▶ _Work required_: Consider the records below. How many of their lines include the word "names"? State the number and nothing else.

(Collected data)
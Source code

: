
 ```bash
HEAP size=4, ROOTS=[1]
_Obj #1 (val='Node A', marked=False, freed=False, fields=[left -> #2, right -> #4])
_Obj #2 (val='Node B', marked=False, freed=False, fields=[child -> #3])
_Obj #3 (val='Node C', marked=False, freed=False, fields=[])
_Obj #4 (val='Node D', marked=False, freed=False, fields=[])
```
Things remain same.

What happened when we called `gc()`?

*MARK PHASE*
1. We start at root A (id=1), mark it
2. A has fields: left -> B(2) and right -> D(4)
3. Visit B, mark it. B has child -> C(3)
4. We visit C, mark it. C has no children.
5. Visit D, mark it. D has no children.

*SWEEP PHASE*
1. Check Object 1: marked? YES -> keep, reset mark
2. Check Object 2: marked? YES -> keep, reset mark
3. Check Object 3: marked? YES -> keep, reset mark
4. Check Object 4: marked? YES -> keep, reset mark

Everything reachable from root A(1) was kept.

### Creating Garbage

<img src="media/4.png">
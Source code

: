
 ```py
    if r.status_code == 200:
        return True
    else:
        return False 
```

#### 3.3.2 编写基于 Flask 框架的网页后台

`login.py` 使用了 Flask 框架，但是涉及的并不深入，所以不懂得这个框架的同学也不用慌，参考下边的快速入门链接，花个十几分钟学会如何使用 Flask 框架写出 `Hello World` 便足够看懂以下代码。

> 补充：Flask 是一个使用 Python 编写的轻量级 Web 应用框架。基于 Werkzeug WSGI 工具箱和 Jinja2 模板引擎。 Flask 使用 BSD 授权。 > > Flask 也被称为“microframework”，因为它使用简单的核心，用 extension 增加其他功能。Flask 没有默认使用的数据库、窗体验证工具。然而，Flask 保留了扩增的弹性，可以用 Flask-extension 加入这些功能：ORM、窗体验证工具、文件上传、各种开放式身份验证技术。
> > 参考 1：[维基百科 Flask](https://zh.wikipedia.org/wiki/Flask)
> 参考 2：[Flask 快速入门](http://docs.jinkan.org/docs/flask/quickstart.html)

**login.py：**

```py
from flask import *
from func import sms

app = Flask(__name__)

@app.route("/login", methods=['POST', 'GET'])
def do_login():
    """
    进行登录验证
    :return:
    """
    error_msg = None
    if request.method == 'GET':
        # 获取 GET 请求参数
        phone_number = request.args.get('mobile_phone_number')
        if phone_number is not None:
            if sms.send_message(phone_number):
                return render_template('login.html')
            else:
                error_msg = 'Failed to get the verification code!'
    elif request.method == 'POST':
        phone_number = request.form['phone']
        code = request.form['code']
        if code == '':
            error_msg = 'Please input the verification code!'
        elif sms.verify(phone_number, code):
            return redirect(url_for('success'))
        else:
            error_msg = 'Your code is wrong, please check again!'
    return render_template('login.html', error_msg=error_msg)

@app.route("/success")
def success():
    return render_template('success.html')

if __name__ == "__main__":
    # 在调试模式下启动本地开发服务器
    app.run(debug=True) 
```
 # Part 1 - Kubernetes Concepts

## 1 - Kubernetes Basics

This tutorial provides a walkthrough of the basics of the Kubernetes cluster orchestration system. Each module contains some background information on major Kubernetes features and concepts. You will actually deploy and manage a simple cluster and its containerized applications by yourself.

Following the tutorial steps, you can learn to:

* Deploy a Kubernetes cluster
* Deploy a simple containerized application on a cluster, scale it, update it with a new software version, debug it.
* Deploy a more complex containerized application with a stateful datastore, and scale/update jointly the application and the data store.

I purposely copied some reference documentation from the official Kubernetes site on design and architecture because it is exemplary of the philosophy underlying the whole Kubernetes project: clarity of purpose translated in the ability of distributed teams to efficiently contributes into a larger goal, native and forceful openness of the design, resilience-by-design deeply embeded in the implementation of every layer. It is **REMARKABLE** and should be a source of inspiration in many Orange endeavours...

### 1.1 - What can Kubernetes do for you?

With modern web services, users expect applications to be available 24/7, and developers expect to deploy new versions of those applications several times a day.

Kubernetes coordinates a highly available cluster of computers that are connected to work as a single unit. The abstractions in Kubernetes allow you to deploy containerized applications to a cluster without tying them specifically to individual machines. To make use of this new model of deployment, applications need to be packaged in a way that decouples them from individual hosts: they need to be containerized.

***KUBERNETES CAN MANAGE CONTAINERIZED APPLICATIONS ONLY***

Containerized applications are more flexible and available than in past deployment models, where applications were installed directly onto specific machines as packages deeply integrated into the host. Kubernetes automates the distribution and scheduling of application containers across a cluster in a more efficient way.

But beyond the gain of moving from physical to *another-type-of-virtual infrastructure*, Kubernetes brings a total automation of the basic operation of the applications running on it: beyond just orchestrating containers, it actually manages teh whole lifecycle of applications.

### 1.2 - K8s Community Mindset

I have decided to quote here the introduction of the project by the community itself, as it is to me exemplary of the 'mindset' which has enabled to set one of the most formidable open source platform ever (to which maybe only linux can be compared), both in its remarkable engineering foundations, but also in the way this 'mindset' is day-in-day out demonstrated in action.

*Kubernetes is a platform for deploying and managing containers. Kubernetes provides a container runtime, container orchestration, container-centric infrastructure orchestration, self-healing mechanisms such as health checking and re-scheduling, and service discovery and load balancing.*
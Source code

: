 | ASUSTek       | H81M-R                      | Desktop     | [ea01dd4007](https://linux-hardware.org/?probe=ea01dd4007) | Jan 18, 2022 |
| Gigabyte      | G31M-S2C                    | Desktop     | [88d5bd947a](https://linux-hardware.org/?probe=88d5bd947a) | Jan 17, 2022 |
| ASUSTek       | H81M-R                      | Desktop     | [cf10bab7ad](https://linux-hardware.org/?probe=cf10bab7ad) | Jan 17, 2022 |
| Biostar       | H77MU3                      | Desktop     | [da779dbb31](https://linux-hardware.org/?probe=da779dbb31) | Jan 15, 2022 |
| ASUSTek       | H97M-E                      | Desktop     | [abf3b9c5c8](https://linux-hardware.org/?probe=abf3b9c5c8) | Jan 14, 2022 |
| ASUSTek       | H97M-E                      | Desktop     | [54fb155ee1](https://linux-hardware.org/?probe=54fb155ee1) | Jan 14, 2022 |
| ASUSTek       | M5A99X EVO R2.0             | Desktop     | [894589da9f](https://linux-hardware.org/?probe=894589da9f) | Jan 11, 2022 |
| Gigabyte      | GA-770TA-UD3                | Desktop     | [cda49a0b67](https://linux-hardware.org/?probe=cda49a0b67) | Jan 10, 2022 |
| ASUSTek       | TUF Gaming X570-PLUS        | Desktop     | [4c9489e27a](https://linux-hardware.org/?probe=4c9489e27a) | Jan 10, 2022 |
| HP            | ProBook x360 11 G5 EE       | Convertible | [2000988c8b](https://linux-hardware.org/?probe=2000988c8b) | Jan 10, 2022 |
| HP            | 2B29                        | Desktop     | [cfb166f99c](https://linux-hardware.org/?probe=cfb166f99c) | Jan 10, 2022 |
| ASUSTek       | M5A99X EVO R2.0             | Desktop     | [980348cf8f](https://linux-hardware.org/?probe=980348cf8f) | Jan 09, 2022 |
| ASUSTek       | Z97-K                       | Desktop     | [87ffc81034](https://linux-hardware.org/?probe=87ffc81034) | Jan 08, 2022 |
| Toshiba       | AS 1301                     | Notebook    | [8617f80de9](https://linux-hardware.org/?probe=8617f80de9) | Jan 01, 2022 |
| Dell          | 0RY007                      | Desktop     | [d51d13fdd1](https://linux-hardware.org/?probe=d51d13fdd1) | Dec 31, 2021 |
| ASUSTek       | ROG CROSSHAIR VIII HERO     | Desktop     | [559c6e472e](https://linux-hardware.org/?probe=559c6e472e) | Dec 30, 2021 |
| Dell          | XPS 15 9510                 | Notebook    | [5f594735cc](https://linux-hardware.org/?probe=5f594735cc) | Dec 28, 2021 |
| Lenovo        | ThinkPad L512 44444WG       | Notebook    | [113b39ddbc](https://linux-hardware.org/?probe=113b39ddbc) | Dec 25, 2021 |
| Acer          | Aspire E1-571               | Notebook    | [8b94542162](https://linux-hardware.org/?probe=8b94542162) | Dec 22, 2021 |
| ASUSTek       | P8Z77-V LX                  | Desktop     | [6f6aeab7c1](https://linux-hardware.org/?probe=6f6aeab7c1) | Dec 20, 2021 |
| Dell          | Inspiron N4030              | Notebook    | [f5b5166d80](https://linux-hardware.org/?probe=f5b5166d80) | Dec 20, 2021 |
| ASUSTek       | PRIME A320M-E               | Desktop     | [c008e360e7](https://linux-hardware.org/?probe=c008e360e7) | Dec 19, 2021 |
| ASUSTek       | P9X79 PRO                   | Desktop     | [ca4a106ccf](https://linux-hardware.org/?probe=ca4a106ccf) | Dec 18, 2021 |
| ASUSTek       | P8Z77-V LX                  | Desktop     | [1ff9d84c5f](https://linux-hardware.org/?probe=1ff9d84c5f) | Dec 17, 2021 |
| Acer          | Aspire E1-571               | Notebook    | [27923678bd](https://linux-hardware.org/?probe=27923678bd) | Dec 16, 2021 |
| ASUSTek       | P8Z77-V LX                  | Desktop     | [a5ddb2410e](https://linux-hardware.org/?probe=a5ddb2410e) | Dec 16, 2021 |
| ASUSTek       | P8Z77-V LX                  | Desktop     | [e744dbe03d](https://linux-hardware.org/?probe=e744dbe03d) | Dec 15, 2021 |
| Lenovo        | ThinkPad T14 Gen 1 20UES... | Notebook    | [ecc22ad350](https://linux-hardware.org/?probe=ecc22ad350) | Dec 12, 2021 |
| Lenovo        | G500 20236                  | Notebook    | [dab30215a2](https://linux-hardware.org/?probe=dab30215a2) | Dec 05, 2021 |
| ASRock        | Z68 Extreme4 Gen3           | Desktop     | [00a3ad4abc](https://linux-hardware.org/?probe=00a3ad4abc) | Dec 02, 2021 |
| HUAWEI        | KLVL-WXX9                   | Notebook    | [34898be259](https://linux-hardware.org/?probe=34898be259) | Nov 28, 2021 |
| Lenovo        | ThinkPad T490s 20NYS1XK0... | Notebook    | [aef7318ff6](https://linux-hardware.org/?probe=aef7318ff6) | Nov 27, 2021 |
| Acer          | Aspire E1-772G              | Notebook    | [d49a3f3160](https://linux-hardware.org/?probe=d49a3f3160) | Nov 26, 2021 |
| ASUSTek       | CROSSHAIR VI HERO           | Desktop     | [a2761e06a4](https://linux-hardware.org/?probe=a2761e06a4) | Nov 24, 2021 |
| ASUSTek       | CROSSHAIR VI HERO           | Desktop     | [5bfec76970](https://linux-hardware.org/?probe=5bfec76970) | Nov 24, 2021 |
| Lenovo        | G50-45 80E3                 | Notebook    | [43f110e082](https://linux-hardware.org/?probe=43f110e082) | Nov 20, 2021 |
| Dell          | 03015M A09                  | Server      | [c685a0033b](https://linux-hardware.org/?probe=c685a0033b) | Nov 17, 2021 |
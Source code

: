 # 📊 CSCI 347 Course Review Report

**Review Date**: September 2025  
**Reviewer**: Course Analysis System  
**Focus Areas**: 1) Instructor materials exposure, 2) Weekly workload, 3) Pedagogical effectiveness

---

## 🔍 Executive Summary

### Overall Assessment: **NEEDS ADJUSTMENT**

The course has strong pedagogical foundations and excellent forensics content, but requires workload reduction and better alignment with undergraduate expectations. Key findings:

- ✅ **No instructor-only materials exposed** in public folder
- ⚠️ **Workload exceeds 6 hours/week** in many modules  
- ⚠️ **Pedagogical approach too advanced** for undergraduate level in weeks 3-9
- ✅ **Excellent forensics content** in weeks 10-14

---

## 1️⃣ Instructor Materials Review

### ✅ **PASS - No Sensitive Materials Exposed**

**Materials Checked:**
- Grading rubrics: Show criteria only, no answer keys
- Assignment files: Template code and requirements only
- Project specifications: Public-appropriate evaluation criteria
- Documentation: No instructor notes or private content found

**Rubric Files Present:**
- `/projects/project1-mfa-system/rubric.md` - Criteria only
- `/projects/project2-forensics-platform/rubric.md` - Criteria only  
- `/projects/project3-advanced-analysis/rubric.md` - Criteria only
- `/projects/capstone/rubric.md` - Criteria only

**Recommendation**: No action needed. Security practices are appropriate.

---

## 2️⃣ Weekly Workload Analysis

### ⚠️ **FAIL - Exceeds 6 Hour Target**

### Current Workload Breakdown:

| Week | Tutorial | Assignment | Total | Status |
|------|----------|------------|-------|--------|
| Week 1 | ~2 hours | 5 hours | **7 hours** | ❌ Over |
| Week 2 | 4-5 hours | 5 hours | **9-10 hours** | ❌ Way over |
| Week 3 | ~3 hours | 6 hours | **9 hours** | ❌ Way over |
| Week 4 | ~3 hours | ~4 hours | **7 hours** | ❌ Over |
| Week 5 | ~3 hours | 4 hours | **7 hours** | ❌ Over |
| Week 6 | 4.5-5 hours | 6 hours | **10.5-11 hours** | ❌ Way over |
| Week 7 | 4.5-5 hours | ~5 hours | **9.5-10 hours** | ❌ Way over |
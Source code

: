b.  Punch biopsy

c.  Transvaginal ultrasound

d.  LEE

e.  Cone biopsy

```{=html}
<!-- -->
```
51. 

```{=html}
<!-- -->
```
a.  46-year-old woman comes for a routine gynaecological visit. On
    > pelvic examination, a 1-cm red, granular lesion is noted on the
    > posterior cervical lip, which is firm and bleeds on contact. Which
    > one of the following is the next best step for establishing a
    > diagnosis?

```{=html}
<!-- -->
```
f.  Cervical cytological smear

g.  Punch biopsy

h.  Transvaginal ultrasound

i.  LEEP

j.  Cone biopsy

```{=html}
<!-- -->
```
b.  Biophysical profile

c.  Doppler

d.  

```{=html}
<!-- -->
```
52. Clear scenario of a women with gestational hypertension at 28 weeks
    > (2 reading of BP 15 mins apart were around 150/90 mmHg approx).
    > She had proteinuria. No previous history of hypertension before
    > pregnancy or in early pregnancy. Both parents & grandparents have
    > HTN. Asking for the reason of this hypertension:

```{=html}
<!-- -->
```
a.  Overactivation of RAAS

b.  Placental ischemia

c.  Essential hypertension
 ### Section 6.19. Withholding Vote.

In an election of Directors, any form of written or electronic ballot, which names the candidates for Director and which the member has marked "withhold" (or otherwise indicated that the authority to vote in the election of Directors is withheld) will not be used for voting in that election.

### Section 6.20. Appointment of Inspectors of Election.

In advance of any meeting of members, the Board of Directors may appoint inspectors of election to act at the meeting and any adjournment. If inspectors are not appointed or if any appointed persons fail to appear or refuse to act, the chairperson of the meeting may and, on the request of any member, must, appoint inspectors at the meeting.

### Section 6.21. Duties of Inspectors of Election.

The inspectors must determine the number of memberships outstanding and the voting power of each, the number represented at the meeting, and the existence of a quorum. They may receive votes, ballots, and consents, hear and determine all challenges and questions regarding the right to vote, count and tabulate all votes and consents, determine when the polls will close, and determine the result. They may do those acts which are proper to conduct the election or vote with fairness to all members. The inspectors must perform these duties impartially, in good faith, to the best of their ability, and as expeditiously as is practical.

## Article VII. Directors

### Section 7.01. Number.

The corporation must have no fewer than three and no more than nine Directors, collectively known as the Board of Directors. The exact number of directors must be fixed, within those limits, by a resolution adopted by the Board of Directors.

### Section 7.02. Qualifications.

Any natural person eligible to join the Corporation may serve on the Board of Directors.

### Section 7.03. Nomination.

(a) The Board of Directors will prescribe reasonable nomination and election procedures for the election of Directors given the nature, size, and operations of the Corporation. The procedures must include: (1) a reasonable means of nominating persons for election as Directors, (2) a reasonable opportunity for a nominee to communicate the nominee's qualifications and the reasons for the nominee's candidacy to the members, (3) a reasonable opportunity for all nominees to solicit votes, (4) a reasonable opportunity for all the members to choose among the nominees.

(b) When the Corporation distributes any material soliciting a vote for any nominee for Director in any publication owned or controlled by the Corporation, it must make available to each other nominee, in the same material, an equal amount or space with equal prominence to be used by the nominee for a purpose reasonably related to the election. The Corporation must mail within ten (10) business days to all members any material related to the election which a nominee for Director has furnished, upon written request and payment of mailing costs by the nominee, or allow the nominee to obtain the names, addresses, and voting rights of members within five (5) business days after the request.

▶ _Output for this task_: 2